__Directions__
Exactly how many lines below mention "method"? Answer with that number alone.

__Provided records__
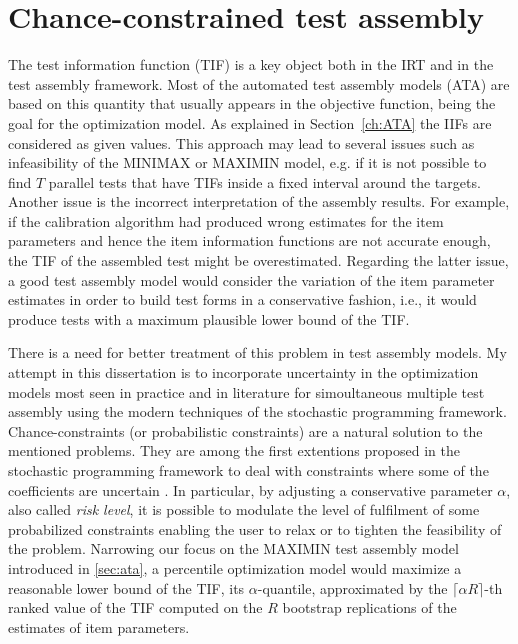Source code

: 
\chapter{Chance-constrained test assembly}
\label{sec:CC}

The test information function (TIF) is a key object both in the IRT and in the test assembly framework. Most of the automated test assembly models (ATA) are\label{key} based on this quantity that usually appears in the objective function, being the goal for the optimization model. As explained in Section~\ref{ch:ATA} the IIFs are considered as given values. This approach may lead to several issues such as infeasibility of the MINIMAX or MAXIMIN model, e.g. if it is not possible to find $T$ parallel tests that have TIFs inside a fixed interval around the targets. Another issue is the incorrect interpretation of the assembly results. For example, if the calibration algorithm had produced wrong estimates for the item parameters and hence the item information functions are not accurate enough, the TIF of the assembled test might be overestimated. Regarding the latter issue, a good test assembly model would consider the variation of the item parameter estimates in order to build test forms in a conservative fashion, i.e., it would produce tests with a maximum plausible lower bound of the TIF.  

There is a need for better treatment of this problem in test assembly models. My attempt in this dissertation is to incorporate uncertainty in the optimization models most seen in practice and in literature for simoultaneous multiple test assembly using the modern techniques of the stochastic programming framework. Chance-constraints (or probabilistic constraints) are a natural solution to the mentioned problems. They are among the first extentions proposed in the stochastic programming framework to deal with constraints where some of the coefficients are uncertain \parencite{charnes1963deterministic,krokhmal2002portfolio}. In particular, by adjusting a conservative parameter $\alpha$, also called \emph{risk level}, it is possible to modulate the level of fulfilment of some probabilized constraints enabling the user to relax or to tighten the feasibility of the problem. Narrowing our focus on the MAXIMIN test assembly model introduced in \ref{sec:ata}, a percentile optimization model would maximize a reasonable lower bound of the TIF, its $\alpha$-quantile, approximated by the $\lceil \alpha R \rceil$-th ranked value of the TIF computed on the $R$ bootstrap replications of the estimates of item parameters.

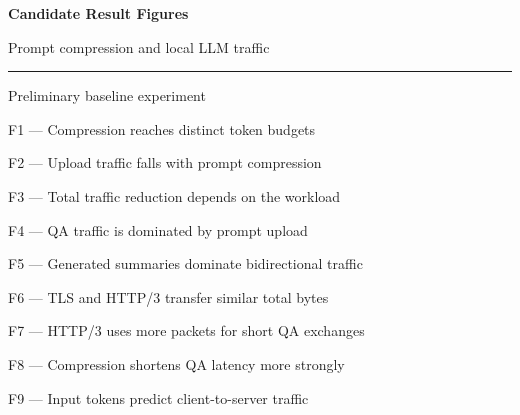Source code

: \documentclass[aspectratio=169,10pt]{beamer}
\begin{document}
\begin{frame}
\vfill
{\Huge\bfseries Candidate Result Figures\par}
\vspace{0.3cm}
{\Large Prompt compression and local LLM traffic\par}
\vspace{0.45cm}
{\color{AIBlue}\rule{0.88\linewidth}{1.2pt}\par}
\vspace{0.45cm}
{\small Preliminary baseline experiment}
\vfill
\end{frame}

\begin{frame}{F1 --- Compression reaches distinct token budgets}
\centering
\PlotTokenMedians
\end{frame}

\begin{frame}{F2 --- Upload traffic falls with prompt compression}
\centering
\PlotUploadReduction
\end{frame}

\begin{frame}{F3 --- Total traffic reduction depends on the workload}
\centering
\PlotTotalReduction
\end{frame}

\begin{frame}{F4 --- QA traffic is dominated by prompt upload}
\centering
\PlotDirectionQA
\end{frame}

\begin{frame}{F5 --- Generated summaries dominate bidirectional traffic}
\centering
\PlotDirectionSummary
\end{frame}

\begin{frame}{F6 --- TLS and HTTP/3 transfer similar total bytes}
\centering
\PlotProtocolBytes
\end{frame}

\begin{frame}{F7 --- HTTP/3 uses more packets for short QA exchanges}
\centering
\PlotProtocolPackets
\end{frame}

\begin{frame}{F8 --- Compression shortens QA latency more strongly}
\centering
\PlotLatencyMedians
\end{frame}

\begin{frame}{F9 --- Input tokens predict client-to-server traffic}
\centering
\PlotTokenUploadScatter
\end{frame}
\end{document}
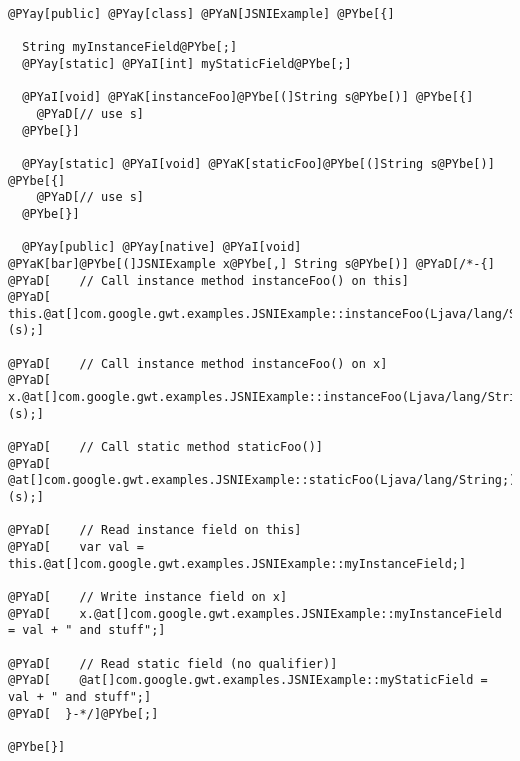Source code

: \begin{Verbatim}[commandchars=@\[\]]
@PYay[public] @PYay[class] @PYaN[JSNIExample] @PYbe[{]

  String myInstanceField@PYbe[;]
  @PYay[static] @PYaI[int] myStaticField@PYbe[;]

  @PYaI[void] @PYaK[instanceFoo]@PYbe[(]String s@PYbe[)] @PYbe[{]
    @PYaD[// use s]
  @PYbe[}]

  @PYay[static] @PYaI[void] @PYaK[staticFoo]@PYbe[(]String s@PYbe[)] @PYbe[{]
    @PYaD[// use s]
  @PYbe[}]

  @PYay[public] @PYay[native] @PYaI[void] @PYaK[bar]@PYbe[(]JSNIExample x@PYbe[,] String s@PYbe[)] @PYaD[/*-{]
@PYaD[    // Call instance method instanceFoo() on this]
@PYaD[    this.@at[]com.google.gwt.examples.JSNIExample::instanceFoo(Ljava/lang/String;)(s);]

@PYaD[    // Call instance method instanceFoo() on x]
@PYaD[    x.@at[]com.google.gwt.examples.JSNIExample::instanceFoo(Ljava/lang/String;)(s);]

@PYaD[    // Call static method staticFoo()]
@PYaD[    @at[]com.google.gwt.examples.JSNIExample::staticFoo(Ljava/lang/String;)(s);]

@PYaD[    // Read instance field on this]
@PYaD[    var val = this.@at[]com.google.gwt.examples.JSNIExample::myInstanceField;]

@PYaD[    // Write instance field on x]
@PYaD[    x.@at[]com.google.gwt.examples.JSNIExample::myInstanceField = val + " and stuff";]

@PYaD[    // Read static field (no qualifier)]
@PYaD[    @at[]com.google.gwt.examples.JSNIExample::myStaticField = val + " and stuff";]
@PYaD[  }-*/]@PYbe[;]

@PYbe[}] 
\end{Verbatim}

__Task response__
3